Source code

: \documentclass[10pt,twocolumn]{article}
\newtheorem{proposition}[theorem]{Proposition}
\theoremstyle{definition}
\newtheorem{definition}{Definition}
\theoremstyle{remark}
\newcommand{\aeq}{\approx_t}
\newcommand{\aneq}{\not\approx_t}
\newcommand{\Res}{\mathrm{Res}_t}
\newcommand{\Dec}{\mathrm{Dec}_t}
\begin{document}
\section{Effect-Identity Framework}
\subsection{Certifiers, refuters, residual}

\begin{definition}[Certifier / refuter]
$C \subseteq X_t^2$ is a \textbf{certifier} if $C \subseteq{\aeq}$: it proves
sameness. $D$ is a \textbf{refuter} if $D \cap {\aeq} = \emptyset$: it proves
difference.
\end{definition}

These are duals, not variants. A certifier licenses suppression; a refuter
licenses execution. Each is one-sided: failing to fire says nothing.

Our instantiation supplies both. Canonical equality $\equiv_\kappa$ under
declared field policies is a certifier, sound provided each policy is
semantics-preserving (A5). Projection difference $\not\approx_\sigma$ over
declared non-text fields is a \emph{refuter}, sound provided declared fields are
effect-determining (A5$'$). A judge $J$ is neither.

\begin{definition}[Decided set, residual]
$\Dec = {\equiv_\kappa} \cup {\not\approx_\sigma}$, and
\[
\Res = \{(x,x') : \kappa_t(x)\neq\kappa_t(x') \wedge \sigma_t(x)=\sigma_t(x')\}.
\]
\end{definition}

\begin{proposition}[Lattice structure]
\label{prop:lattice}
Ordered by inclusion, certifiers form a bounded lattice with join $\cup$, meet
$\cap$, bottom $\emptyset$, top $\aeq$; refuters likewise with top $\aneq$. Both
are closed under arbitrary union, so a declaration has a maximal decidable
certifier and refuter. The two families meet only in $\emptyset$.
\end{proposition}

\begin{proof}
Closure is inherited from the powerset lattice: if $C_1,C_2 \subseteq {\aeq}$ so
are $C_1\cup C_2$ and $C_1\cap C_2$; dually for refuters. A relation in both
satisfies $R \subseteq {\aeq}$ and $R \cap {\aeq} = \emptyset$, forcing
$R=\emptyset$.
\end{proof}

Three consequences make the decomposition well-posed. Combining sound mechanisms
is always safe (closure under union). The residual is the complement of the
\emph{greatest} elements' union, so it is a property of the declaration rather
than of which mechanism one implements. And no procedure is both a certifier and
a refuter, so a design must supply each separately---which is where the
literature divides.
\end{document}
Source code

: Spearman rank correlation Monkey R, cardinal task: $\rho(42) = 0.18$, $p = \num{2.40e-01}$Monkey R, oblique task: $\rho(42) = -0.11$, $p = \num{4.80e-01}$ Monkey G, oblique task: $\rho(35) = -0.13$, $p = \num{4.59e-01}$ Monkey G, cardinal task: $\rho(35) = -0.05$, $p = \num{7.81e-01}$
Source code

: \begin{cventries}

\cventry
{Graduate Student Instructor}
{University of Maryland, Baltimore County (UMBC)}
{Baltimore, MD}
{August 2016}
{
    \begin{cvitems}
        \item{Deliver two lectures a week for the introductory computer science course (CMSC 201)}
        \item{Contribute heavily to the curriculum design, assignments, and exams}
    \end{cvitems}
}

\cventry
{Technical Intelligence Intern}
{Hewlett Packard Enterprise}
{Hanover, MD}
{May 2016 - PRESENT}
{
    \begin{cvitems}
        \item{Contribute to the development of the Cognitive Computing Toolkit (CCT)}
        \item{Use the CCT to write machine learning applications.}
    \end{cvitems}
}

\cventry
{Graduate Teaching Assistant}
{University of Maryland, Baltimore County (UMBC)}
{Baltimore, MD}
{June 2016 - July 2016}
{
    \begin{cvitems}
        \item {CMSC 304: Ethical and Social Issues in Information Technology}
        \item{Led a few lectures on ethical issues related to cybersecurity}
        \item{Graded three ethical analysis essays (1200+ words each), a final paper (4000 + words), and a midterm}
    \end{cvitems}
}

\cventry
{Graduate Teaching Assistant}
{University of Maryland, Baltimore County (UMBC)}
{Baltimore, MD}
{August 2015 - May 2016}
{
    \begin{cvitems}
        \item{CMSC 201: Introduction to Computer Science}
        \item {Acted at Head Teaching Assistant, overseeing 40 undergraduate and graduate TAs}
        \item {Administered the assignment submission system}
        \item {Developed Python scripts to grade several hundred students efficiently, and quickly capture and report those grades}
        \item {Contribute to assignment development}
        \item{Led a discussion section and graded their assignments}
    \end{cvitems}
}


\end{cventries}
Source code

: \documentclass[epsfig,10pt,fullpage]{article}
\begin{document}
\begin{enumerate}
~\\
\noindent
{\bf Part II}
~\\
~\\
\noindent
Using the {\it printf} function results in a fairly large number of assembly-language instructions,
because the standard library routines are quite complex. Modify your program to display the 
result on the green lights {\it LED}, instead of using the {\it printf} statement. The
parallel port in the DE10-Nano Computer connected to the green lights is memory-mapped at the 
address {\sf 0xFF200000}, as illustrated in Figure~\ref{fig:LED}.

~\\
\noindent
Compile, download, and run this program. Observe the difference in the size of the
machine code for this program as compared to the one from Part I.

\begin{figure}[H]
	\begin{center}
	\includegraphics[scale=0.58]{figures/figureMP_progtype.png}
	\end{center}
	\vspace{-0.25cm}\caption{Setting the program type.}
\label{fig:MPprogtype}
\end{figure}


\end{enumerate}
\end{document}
---
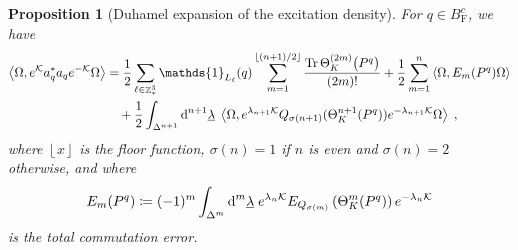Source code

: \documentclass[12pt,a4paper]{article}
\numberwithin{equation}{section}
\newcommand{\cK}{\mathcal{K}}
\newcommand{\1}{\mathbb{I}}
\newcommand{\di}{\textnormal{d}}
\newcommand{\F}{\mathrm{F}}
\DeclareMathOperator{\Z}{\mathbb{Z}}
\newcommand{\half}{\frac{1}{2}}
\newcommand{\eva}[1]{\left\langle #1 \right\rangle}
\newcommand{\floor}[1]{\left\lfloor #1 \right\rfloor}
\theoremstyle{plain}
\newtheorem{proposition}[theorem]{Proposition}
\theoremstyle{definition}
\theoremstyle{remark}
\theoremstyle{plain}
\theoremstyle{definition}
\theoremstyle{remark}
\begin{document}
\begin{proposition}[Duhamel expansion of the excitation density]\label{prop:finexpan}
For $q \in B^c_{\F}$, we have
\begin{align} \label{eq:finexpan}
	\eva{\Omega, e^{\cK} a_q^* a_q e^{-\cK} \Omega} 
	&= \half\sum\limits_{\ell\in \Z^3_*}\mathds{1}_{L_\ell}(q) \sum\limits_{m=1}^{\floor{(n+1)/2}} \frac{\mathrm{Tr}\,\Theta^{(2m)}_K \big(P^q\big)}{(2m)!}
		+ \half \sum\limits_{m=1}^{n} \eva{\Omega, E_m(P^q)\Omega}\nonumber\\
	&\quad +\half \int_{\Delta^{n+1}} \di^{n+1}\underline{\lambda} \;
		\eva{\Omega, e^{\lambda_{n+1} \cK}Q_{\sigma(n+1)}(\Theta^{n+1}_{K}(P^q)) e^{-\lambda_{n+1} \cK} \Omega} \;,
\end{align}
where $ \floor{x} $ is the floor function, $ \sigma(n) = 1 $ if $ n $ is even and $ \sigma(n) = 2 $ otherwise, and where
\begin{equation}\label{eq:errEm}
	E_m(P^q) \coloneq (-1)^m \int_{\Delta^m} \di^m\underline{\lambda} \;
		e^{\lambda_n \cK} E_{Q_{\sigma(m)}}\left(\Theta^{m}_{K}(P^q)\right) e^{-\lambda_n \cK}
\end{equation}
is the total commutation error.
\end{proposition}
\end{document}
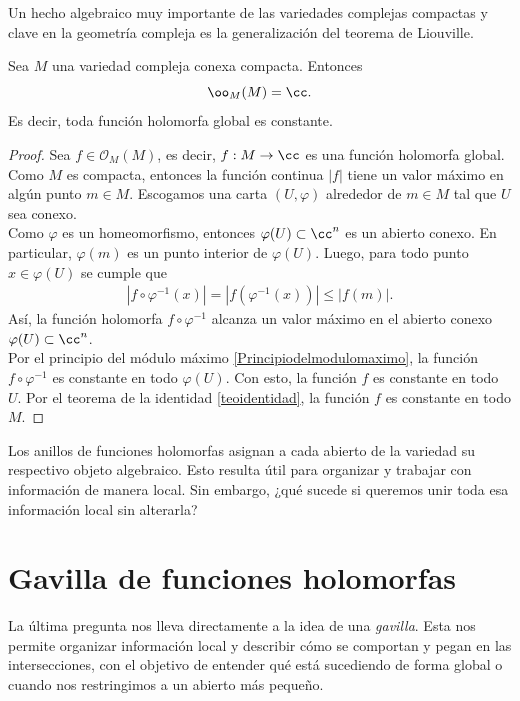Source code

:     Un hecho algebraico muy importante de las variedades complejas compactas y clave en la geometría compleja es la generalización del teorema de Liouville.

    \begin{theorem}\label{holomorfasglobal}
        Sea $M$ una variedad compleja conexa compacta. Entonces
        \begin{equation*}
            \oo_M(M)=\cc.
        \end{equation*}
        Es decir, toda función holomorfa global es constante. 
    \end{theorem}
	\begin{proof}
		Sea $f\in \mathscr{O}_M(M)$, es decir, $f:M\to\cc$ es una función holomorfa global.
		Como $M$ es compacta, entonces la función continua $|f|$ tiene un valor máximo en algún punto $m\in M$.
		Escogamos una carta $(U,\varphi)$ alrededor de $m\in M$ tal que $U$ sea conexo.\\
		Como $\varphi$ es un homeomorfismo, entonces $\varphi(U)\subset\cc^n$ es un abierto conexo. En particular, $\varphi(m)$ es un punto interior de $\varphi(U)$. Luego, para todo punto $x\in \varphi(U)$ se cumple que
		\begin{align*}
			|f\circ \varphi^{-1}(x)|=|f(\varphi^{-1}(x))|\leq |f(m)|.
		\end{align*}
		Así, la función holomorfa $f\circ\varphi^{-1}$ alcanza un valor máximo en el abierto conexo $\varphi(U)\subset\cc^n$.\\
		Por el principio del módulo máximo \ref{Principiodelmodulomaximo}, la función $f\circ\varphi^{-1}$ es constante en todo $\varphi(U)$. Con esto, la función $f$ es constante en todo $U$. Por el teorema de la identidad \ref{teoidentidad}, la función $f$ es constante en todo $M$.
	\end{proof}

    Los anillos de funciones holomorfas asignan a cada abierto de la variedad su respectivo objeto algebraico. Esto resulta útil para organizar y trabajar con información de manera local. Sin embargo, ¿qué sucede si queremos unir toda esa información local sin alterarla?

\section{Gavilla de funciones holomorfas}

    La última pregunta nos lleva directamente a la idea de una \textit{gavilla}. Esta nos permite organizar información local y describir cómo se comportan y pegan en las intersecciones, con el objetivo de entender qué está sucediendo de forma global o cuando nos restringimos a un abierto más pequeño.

* _YOUR OBJECTIVE_: Tally the lines above that hold "left" and write the result as a lone number.

* _EXERCISE RESPONSE_: 3